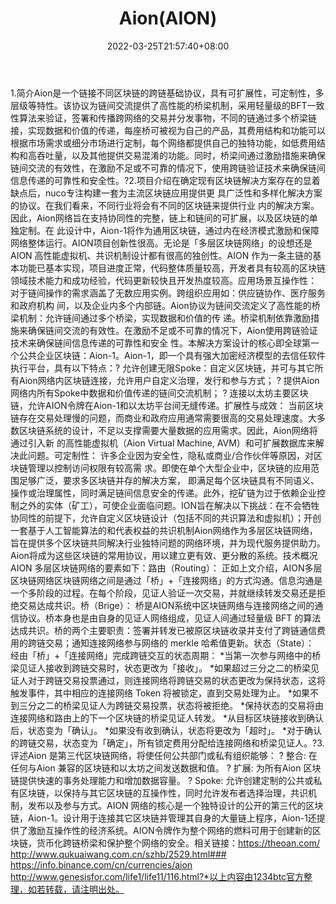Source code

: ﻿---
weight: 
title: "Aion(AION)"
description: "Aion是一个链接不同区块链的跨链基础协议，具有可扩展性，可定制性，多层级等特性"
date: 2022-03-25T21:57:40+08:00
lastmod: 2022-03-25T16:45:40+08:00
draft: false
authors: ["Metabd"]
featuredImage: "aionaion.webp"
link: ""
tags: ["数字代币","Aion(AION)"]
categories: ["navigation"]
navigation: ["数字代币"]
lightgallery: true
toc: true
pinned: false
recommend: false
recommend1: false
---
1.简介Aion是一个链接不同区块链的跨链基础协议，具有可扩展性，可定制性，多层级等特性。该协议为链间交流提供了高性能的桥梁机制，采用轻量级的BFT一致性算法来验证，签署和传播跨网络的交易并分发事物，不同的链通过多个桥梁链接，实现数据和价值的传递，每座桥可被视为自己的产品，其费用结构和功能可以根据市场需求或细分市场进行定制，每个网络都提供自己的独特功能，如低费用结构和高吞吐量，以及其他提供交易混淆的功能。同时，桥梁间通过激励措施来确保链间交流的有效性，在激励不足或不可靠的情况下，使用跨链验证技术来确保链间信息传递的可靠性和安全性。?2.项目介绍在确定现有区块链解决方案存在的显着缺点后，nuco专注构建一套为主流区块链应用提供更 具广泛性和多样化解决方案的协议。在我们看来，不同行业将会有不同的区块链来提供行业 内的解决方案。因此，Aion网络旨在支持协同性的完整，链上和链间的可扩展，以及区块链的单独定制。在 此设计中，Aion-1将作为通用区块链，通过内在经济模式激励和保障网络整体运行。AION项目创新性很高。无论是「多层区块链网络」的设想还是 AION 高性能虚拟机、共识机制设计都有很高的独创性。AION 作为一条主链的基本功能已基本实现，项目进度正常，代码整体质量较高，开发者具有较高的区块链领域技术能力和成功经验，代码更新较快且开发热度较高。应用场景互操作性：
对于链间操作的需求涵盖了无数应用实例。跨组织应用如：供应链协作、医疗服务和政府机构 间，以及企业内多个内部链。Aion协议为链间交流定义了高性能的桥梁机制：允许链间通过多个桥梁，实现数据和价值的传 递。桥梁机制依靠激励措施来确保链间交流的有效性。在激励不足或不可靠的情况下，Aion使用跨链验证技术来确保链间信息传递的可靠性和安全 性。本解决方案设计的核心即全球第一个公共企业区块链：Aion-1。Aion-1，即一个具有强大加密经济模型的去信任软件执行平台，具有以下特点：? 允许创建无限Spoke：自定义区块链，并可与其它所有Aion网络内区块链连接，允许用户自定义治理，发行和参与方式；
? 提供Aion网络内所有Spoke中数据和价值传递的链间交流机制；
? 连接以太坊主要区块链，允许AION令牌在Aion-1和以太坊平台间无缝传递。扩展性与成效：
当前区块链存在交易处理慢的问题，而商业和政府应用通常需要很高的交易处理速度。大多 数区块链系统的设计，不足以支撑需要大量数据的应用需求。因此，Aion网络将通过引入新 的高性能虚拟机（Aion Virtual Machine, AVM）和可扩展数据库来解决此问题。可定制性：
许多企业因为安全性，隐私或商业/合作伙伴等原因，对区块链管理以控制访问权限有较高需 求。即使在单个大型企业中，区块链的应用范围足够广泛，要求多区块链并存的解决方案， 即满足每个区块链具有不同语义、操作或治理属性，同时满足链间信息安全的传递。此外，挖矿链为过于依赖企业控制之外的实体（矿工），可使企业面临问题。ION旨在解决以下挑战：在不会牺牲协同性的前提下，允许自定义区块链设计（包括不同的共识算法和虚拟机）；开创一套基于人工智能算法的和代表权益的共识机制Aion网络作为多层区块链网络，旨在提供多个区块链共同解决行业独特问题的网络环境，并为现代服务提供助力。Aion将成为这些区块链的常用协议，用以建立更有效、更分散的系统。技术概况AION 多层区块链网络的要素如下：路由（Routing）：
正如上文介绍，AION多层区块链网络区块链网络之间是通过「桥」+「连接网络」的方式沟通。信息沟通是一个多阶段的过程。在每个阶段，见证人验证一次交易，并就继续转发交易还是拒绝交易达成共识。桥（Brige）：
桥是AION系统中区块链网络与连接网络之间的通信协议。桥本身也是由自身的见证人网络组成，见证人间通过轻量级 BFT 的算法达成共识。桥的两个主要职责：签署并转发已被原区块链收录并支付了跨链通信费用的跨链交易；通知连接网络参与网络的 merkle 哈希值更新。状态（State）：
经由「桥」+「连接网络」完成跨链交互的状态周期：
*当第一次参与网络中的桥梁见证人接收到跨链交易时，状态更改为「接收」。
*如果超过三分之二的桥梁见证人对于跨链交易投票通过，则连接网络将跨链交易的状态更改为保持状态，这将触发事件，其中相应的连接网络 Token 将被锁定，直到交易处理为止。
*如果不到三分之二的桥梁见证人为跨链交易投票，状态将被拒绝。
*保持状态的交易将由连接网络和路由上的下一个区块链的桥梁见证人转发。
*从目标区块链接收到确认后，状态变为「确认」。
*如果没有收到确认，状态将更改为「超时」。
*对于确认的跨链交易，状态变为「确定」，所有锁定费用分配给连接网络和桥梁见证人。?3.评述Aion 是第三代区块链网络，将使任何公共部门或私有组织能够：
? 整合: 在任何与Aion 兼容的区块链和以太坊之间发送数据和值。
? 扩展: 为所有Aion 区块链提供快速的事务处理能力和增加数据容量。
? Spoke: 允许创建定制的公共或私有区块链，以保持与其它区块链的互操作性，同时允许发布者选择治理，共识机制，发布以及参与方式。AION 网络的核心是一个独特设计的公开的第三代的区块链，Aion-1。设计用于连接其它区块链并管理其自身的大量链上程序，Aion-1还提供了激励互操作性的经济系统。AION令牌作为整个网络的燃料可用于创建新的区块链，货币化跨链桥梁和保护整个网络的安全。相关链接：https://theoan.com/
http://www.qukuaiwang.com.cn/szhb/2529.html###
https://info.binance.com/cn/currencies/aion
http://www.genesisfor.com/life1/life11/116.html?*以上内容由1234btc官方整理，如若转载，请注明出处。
* * *
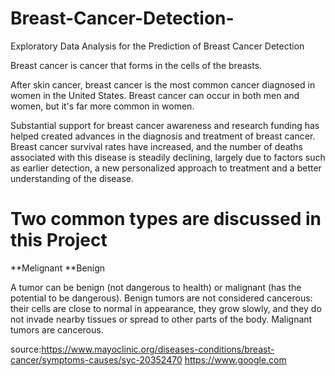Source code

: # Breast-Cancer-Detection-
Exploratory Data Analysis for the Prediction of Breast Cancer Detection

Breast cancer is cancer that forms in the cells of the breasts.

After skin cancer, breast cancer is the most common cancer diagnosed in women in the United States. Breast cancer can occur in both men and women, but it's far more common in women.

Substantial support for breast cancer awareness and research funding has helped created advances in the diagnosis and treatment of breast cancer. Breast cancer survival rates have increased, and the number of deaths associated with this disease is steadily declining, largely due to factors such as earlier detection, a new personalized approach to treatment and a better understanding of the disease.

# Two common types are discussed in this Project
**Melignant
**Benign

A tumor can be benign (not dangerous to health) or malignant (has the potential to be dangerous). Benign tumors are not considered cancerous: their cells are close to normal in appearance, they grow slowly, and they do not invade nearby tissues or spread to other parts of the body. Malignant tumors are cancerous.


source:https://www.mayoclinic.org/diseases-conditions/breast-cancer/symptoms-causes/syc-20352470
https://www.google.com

* _Work to be completed_
Copy the entries above exactly, but only from the line holding "扩展: 为所有Aion 区块链提供快速的事务处理能力和增加数据容量。" through the line holding "http://www.gen", both included.

* _Task solution_
? 扩展: 为所有Aion 区块链提供快速的事务处理能力和增加数据容量。
? Spoke: 允许创建定制的公共或私有区块链，以保持与其它区块链的互操作性，同时允许发布者选择治理，共识机制，发布以及参与方式。AION 网络的核心是一个独特设计的公开的第三代的区块链，Aion-1。设计用于连接其它区块链并管理其自身的大量链上程序，Aion-1还提供了激励互操作性的经济系统。AION令牌作为整个网络的燃料可用于创建新的区块链，货币化跨链桥梁和保护整个网络的安全。相关链接：https://theoan.com/
http://www.qukuaiwang.com.cn/szhb/2529.html###
https://info.binance.com/cn/currencies/aion
http://www.genesisfor.com/life1/life11/116.html?*以上内容由1234btc官方整理，如若转载，请注明出处。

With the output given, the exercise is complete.